Source texts of formatted documents
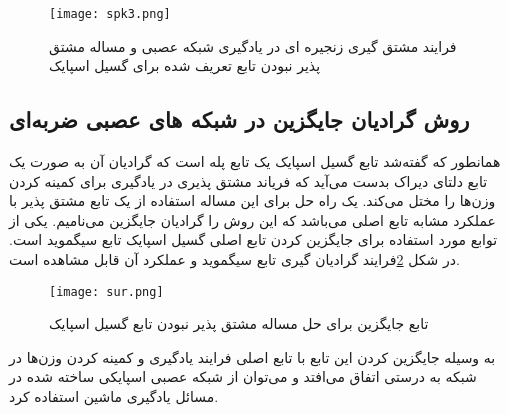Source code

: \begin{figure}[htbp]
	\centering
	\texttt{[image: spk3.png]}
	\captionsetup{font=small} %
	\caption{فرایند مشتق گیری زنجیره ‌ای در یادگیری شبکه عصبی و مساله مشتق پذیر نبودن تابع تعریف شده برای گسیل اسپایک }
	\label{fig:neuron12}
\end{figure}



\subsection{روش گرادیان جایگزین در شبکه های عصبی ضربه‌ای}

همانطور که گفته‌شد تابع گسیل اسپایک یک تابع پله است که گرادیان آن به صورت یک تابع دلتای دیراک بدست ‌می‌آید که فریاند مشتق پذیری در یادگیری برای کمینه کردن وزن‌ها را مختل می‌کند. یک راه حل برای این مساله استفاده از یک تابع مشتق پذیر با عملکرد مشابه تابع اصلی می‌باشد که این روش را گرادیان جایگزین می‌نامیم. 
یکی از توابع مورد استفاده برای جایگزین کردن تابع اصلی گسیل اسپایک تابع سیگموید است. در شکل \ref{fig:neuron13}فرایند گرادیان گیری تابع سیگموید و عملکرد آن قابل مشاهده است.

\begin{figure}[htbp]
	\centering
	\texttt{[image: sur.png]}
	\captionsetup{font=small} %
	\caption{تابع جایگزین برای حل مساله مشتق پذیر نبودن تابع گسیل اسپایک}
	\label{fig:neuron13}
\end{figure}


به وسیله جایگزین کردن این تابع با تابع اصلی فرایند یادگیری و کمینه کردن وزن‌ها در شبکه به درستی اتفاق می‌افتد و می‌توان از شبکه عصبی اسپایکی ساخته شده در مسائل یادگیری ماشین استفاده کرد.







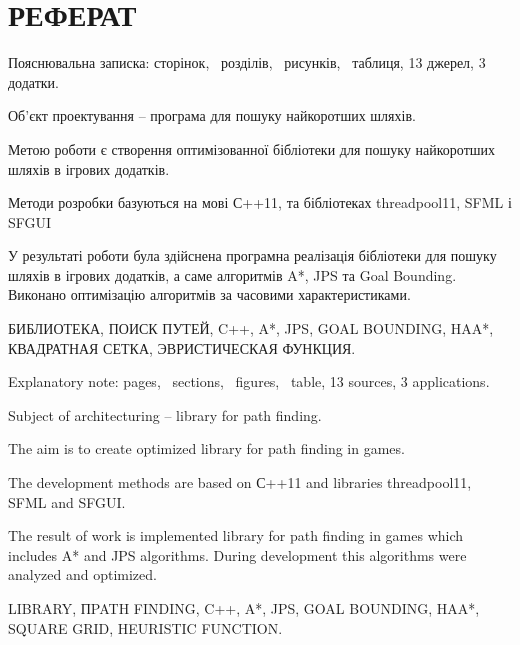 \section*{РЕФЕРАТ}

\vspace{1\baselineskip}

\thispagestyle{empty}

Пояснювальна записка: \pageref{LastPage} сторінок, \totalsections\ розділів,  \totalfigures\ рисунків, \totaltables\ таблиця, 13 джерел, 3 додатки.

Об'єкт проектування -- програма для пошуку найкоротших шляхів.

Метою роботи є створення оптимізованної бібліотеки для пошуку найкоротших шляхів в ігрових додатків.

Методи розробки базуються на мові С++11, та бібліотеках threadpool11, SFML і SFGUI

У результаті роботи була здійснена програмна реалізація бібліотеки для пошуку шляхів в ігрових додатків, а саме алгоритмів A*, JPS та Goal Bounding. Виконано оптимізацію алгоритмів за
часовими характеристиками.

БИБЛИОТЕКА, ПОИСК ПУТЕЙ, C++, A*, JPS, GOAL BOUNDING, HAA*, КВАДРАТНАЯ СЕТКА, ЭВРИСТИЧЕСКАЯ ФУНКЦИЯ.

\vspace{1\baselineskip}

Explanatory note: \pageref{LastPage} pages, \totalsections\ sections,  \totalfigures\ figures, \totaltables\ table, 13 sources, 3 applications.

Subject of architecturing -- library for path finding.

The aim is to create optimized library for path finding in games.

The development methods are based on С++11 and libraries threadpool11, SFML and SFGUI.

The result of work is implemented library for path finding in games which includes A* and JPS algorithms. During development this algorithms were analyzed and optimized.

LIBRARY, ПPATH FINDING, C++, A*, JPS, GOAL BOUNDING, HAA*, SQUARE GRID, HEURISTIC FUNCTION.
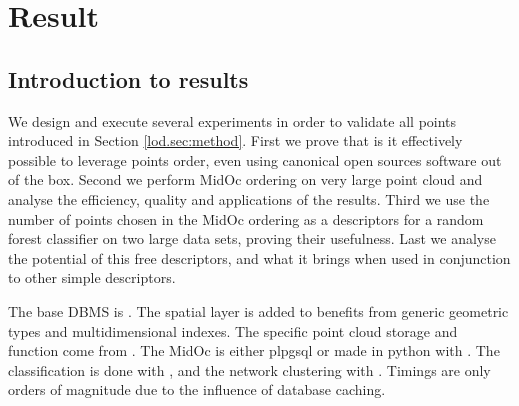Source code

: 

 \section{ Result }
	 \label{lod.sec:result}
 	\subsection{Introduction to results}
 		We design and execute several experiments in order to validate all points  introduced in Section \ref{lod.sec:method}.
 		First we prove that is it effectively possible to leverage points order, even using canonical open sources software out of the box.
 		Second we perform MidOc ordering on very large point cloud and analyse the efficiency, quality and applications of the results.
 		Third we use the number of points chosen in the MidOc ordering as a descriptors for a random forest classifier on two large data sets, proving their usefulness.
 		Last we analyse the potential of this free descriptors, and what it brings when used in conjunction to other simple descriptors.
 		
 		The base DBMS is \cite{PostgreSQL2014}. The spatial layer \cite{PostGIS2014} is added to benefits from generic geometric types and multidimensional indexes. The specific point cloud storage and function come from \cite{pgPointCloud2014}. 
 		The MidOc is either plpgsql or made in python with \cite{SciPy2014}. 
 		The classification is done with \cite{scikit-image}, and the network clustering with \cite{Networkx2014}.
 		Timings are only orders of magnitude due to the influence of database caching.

...

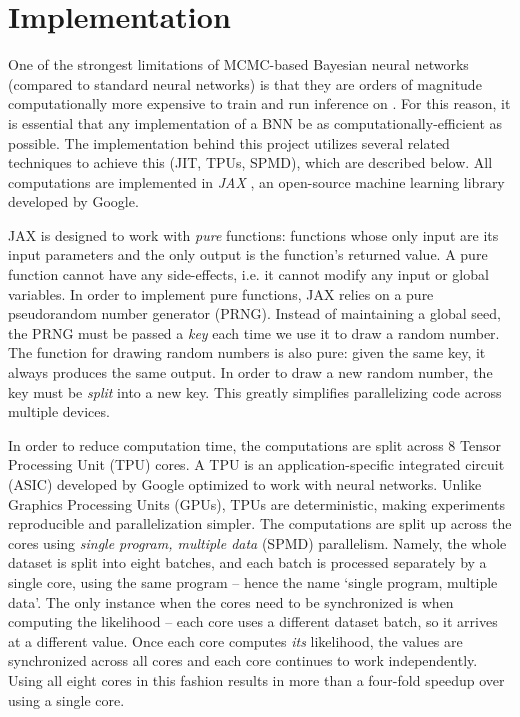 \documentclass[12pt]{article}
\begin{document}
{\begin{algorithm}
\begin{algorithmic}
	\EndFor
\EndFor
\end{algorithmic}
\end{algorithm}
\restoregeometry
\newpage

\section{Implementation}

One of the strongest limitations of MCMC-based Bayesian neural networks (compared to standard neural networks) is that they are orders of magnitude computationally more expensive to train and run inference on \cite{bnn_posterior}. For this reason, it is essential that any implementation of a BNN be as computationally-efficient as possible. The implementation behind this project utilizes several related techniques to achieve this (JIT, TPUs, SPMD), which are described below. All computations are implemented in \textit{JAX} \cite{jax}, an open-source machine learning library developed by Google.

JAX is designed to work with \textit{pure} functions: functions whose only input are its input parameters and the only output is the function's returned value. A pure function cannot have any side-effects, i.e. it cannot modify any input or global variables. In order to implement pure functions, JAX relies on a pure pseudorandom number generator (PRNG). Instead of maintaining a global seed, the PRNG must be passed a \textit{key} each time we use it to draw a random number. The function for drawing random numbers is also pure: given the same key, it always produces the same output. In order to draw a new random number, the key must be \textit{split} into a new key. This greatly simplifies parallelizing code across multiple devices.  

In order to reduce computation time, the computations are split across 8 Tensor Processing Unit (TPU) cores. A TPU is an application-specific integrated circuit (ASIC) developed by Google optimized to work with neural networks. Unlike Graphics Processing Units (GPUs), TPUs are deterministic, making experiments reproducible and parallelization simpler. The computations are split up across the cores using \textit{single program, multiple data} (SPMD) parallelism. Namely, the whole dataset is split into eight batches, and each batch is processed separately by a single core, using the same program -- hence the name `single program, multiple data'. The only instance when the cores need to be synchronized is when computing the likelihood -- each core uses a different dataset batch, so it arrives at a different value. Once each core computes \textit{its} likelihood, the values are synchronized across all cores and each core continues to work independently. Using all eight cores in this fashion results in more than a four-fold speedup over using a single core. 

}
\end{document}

**Assignment:** Your answer should be one number, the count of lines above that hold "نبودن".

**Task result:** 2